From the entries, return every line where the string "https" shows up.

=== Information given ===

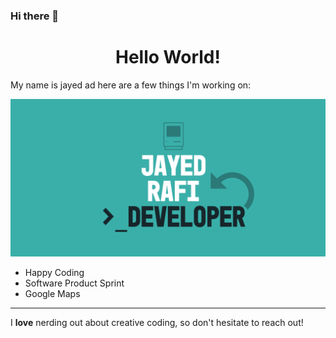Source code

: ### Hi there 👋
<h1 align="center">Hello World!</h1>

<p>My name is jayed ad here are a few things I'm working on:</p>
<img src="https://github.com/JayedRafiProjects/JayedRafiProjects/blob/main/cover.png" alt="cover">

<ul>
  <li>Happy Coding</li>
  <li>Software Product Sprint</li>
  <li>Google Maps</li>
</ul>

<hr>

<p>I <strong>love</strong> nerding out about creative coding, so don't hesitate to reach out!</p>
<!--
**JayedRafiProjects/JayedRafiProjects** is a ✨ _special_ ✨ repository because its `README.md` (this file) appears on your GitHub profile.

Here are some ideas to get you started:

- 🔭 I’m currently working on ...
- 🌱 I’m currently learning ...
- 👯 I’m looking to collaborate on ...
- 🤔 I’m looking for help with ...
- 💬 Ask me about ...
- 📫 How to reach me: ...
- 😄 Pronouns: ...
-->
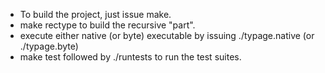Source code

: - To build the project, just issue make.
- make rectype to build the recursive "part".
- execute either native (or byte) executable by issuing ./typage.native
(or ./typage.byte)
- make test followed by ./runtests to run the test suites.
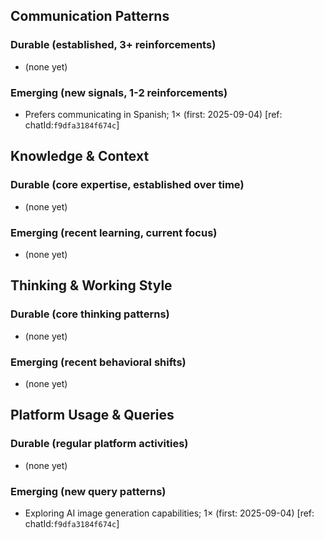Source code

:## Communication Patterns
### Durable (established, 3+ reinforcements)
- (none yet)

### Emerging (new signals, 1-2 reinforcements)
- Prefers communicating in Spanish; 1× (first: 2025-09-04) [ref: chatId:`f9dfa3184f674c`]

## Knowledge & Context
### Durable (core expertise, established over time)
- (none yet)

### Emerging (recent learning, current focus)
- (none yet)

## Thinking & Working Style
### Durable (core thinking patterns)
- (none yet)

### Emerging (recent behavioral shifts)
- (none yet)

## Platform Usage & Queries
### Durable (regular platform activities)
- (none yet)

### Emerging (new query patterns)
- Exploring AI image generation capabilities; 1× (first: 2025-09-04) [ref: chatId:`f9dfa3184f674c`]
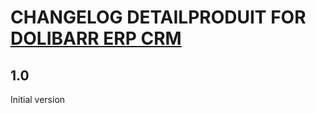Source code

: # CHANGELOG DETAILPRODUIT FOR [DOLIBARR ERP CRM](https://www.dolibarr.org)

## 1.0

Initial version
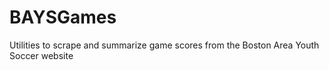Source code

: # BAYSGames
Utilities to scrape and summarize game scores from the Boston Area Youth Soccer website
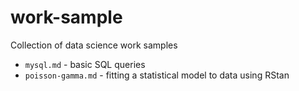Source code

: # work-sample
Collection of data science work samples

+ `mysql.md` - basic SQL queries
+ `poisson-gamma.md` - fitting a statistical model to data using RStan
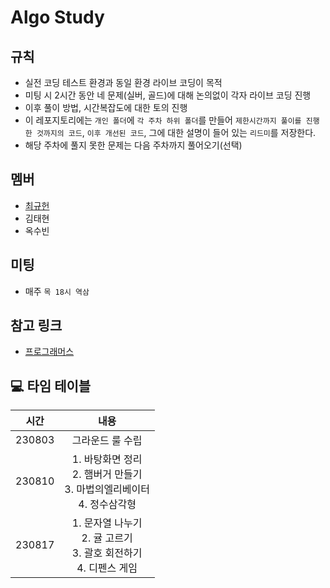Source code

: # Algo Study

## 규칙

- 실전 코딩 테스트 환경과 동일 환경 라이브 코딩이 목적
- 미팅 시 2시간 동안 네 문제(실버, 골드)에 대해 논의없이 각자 라이브 코딩 진행
- 이후 풀이 방법, 시간복잡도에 대한 토의 진행
- 이 레포지토리에는 `개인 폴더`에 `각 주차 하위 폴더`를 만들어 `제한시간까지 풀이를 진행한 것까지의 코드`, `이후 개선된 코드`, 그에 대한 설명이 들어 있는 `리드미`를 저장한다. 
- 해당 주차에 풀지 못한 문제는 다음 주차까지 풀어오기(선택)

## 멤버

- [최규헌](./KUMA/)
- 김태현
- 옥수빈

## 미팅

- 매주 `목 18시 역삼`

## 참고 링크

- [프로그래머스](https://programmers.co.kr/)

## 💻 타임 테이블

|     시간      |             내용              |
| :-----------: | :---------------------------: |
| 230803 | 그라운드 룰 수립| 
| 230810 | 1. 바탕화면 정리<br/> 2. 햄버거 만들기<br/> 3. 마법의엘리베이터<br/> 4. 정수삼각형 |
| 230817 | 1. 문자열 나누기<br/> 2. 귤 고르기<br/> 3. 괄호 회전하기<br/> 4. 디펜스 게임 |
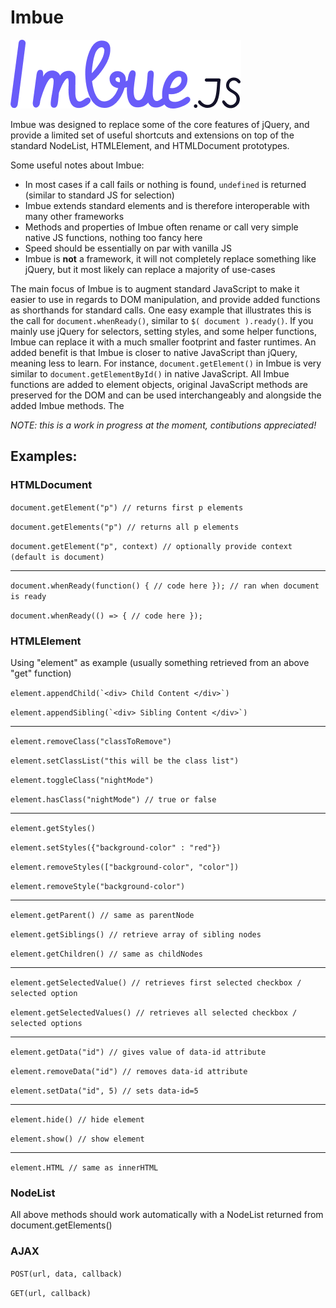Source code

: # Imbue

![Imbue logo](https://github.com/ghosts/imbue/blob/master/logo.png)

Imbue was designed to replace some of the core features of jQuery, and provide a limited set of useful shortcuts and extensions on top of the standard NodeList, HTMLElement, and HTMLDocument prototypes.

Some useful notes about Imbue:

- In most cases if a call fails or nothing is found, `undefined` is returned (similar to standard JS for selection)
- Imbue extends standard elements and is therefore interoperable with many other frameworks
- Methods and properties of Imbue often rename or call very simple native JS functions, nothing too fancy here
- Speed should be essentially on par with vanilla JS
- Imbue is **not** a framework, it will not completely replace something like jQuery, but it most likely can replace a majority of use-cases

The main focus of Imbue is to augment standard JavaScript to make it easier to use in regards to DOM manipulation, and provide added functions as shorthands for standard calls. One easy example that illustrates this is the call for `document.whenReady()`, similar to `$( document ).ready()`. If you mainly use jQuery for selectors, setting styles, and some helper functions, Imbue can replace it with a much smaller footprint and faster runtimes. An added benefit is that Imbue is closer to native JavaScript than jQuery, meaning less to learn. For instance, `document.getElement()` in Imbue is very similar to `document.getElementById()` in native JavaScript. All Imbue functions are added to element objects, original JavaScript methods are preserved for the DOM and can be used interchangeably and alongside the added Imbue methods. The

_NOTE: this is a work in progress at the moment, contibutions appreciated!_

## Examples:

### HTMLDocument

`document.getElement("p") // returns first p elements`

`document.getElements("p") // returns all p elements`

`document.getElement("p", context) // optionally provide context (default is document)`

---

`document.whenReady(function() { // code here }); // ran when document is ready`

`document.whenReady(() => { // code here });`

### HTMLElement

Using "element" as example (usually something retrieved from an above "get" function)

`` element.appendChild(`<div> Child Content </div>`) ``

`` element.appendSibling(`<div> Sibling Content </div>`) ``

---

`element.removeClass("classToRemove")`

`element.setClassList("this will be the class list")`

`element.toggleClass("nightMode")`

`element.hasClass("nightMode") // true or false`

---

`element.getStyles()`

`element.setStyles({"background-color" : "red"})`

`element.removeStyles(["background-color", "color"])`

`element.removeStyle("background-color")`

---

`element.getParent() // same as parentNode`

`element.getSiblings() // retrieve array of sibling nodes`

`element.getChildren() // same as childNodes`

---

`element.getSelectedValue() // retrieves first selected checkbox / selected option`

`element.getSelectedValues() // retrieves all selected checkbox / selected options`

---

`element.getData("id") // gives value of data-id attribute`

`element.removeData("id") // removes data-id attribute`

`element.setData("id", 5) // sets data-id=5`

---

`element.hide() // hide element`

`element.show() // show element`

---

`element.HTML // same as innerHTML`

### NodeList

All above methods should work automatically with a NodeList returned from document.getElements()

### AJAX

`POST(url, data, callback)`

`GET(url, callback)`

</div>

</div>
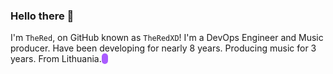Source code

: ### Hello there 👋
I'm `TheRed`, on GitHub known as `TheRedXD`! I'm a DevOps Engineer and Music producer. Have been developing for nearly 8 years. Producing music for 3 years. From Lithuania. <span style="background-color:#aa5cff;color:white;padding-left:5px;padding-right:5px;border-radius:5px;"></span>

<!--
**TheRedXD/TheRedXD** is a ✨ _special_ ✨ repository because its `README.md` (this file) appears on your GitHub profile.

Here are some ideas to get you started:

- 🔭 I’m currently working on ...
- 🌱 I’m currently learning ...
- 👯 I’m looking to collaborate on ...
- 🤔 I’m looking for help with ...
- 💬 Ask me about ...
- 📫 How to reach me: ...
- 😄 Pronouns: ...
- ⚡ Fun fact: ...
-->
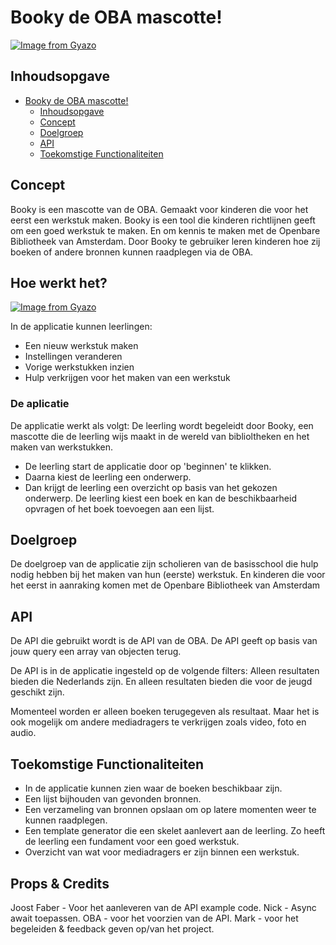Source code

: # Booky de OBA mascotte!
[![Image from Gyazo](https://i.gyazo.com/74d06a3afff3ee7c0455ebadcd7e943b.gif)](https://gyazo.com/74d06a3afff3ee7c0455ebadcd7e943b)

## Inhoudsopgave
- [Booky de OBA mascotte!](#booky-de-oba-mascotte-)
  * [Inhoudsopgave](#inhoudsopgave)
  * [Concept](#concept)
  * [Doelgroep](#doelgroep)
  * [API](#api)
  * [Toekomstige Functionaliteiten](#toekomstige-functionaliteiten)

## Concept
Booky is een mascotte van de OBA. Gemaakt voor kinderen die voor het eerst een werkstuk maken. Booky is een tool die kinderen richtlijnen geeft om een goed werkstuk te maken. En om kennis te maken met de Openbare Bibliotheek van Amsterdam. Door Booky te gebruiker leren kinderen hoe zij boeken of andere bronnen kunnen raadplegen via de OBA.

## Hoe werkt het?
[![Image from Gyazo](https://i.gyazo.com/d361ff286fa0d7f236081471c327adbf.gif)](https://gyazo.com/d361ff286fa0d7f236081471c327adbf)

In de applicatie kunnen leerlingen:
* Een nieuw werkstuk maken
* Instellingen veranderen
* Vorige werkstukken inzien
* Hulp verkrijgen voor het maken van een werkstuk

### De aplicatie
De applicatie werkt als volgt:
De leerling wordt begeleidt door Booky, een mascotte die de leerling wijs maakt in de wereld van biblioltheken en het maken van werkstukken.

* De leerling start de applicatie door op 'beginnen' te klikken.
* Daarna kiest de leerling een onderwerp.
* Dan krijgt de leerling een overzicht op basis van het gekozen onderwerp. De leerling kiest een boek en kan de beschikbaarheid opvragen of het boek toevoegen aan een lijst.

## Doelgroep
De doelgroep van de applicatie zijn scholieren van de basisschool die hulp nodig hebben bij het maken van hun (eerste) werkstuk. En kinderen die voor het eerst in aanraking komen met de Openbare Bibliotheek van Amsterdam

## API
De API die gebruikt wordt is de API van de OBA. De API geeft op basis van jouw query een array van objecten terug.

De API is in de applicatie ingesteld op de volgende filters: Alleen resultaten bieden die Nederlands zijn. En alleen resultaten bieden die voor de jeugd geschikt zijn.

Momenteel worden er alleen boeken terugegeven als resultaat. Maar het is ook mogelijk om andere mediadragers te verkrijgen zoals video, foto en audio.

## Toekomstige Functionaliteiten
* In de applicatie kunnen zien waar de boeken beschikbaar zijn.
* Een lijst bijhouden van gevonden bronnen.
* Een verzameling van bronnen opslaan om op latere momenten weer te kunnen raadplegen.
* Een template generator die een skelet aanlevert aan de leerling. Zo heeft de leerling een fundament voor een goed werkstuk.
* Overzicht van wat voor mediadragers er zijn binnen een werkstuk.


## Props & Credits
Joost Faber - Voor het aanleveren van de API example code.
Nick - Async await toepassen.
OBA - voor het voorzien van de API.
Mark - voor het begeleiden & feedback geven op/van het project.

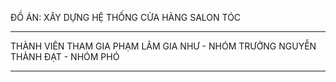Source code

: ĐỒ ÁN: XÂY DỰNG HỆ THỐNG CỬA HÀNG SALON TÓC
___________________________________________
THÀNH VIÊN THAM GIA
  PHẠM LÂM GIA NHƯ - NHÓM TRƯỞNG
  NGUYỄN THÀNH ĐẠT - NHÓM PHÓ
____________________________________________
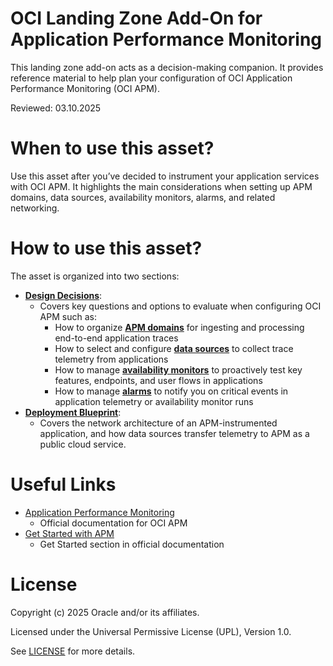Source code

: # OCI Landing Zone Add-On for Application Performance Monitoring
 
This landing zone add-on acts as a decision-making companion. It provides reference material to help plan your configuration of OCI Application Performance Monitoring (OCI APM).
 
Reviewed: 03.10.2025
 
# When to use this asset?
 
Use this asset after you’ve decided to instrument your application services with OCI APM. It highlights the main considerations when setting up APM domains, data sources, availability monitors, alarms, and related networking.
 
# How to use this asset?
 
The asset is organized into two sections:

* **[Design Decisions](files/apm-lz-design-decisions.md)**:
  * Covers key questions and options to evaluate when configuring OCI APM such as:
    * How to organize **[APM domains](files/apm-lz-design-decisions.md#domains)** for ingesting and processing end-to-end application traces
    * How to select and configure **[data sources](files/apm-lz-design-decisions.md#data-sources)** to collect trace telemetry from applications
    * How to manage **[availability monitors](files/apm-lz-design-decisions.md#availability-monitors)** to proactively test key features, endpoints, and user flows in applications
    * How to manage **[alarms](files/apm-lz-design-decisions.md#alarms)** to notify you on critical events in application telemetry or availability monitor runs
* **[Deployment Blueprint](files/apm-lz-deployment-blueprint.md)**:
    * Covers the network architecture of an APM-instrumented application, and how data sources transfer telemetry to APM as a public cloud service.
 
# Useful Links
 
- [Application Performance Monitoring](https://docs.oracle.com/en-us/iaas/application-performance-monitoring/home.htm)
    - Official documentation for OCI APM
- [Get Started with APM](https://docs.oracle.com/en-us/iaas/application-performance-monitoring/doc/get-started-application-performance-monitoring.html)
    - Get Started section in official documentation
 
# License
 
Copyright (c) 2025 Oracle and/or its affiliates.
 
Licensed under the Universal Permissive License (UPL), Version 1.0.
 
See [LICENSE](https://github.com/oracle-devrel/technology-engineering/blob/main/LICENSE) for more details.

===

* Written solution
<img src="https://github.com/JayedRafiProjects/JayedRafiProjects/blob/main/cover.png" alt="cover">
: # CHANGELOG DETAILPRODUIT FOR [DOLIBARR ERP CRM](https://www.dolibarr.org)
- [프로그래머스](https://programmers.co.kr/)
![Imbue logo](https://github.com/ghosts/imbue/blob/master/logo.png)
[![Image from Gyazo](https://i.gyazo.com/74d06a3afff3ee7c0455ebadcd7e943b.gif)](https://gyazo.com/74d06a3afff3ee7c0455ebadcd7e943b)
[![Image from Gyazo](https://i.gyazo.com/d361ff286fa0d7f236081471c327adbf.gif)](https://gyazo.com/d361ff286fa0d7f236081471c327adbf)
- [Application Performance Monitoring](https://docs.oracle.com/en-us/iaas/application-performance-monitoring/home.htm)
- [Get Started with APM](https://docs.oracle.com/en-us/iaas/application-performance-monitoring/doc/get-started-application-performance-monitoring.html)
See [LICENSE](https://github.com/oracle-devrel/technology-engineering/blob/main/LICENSE) for more details.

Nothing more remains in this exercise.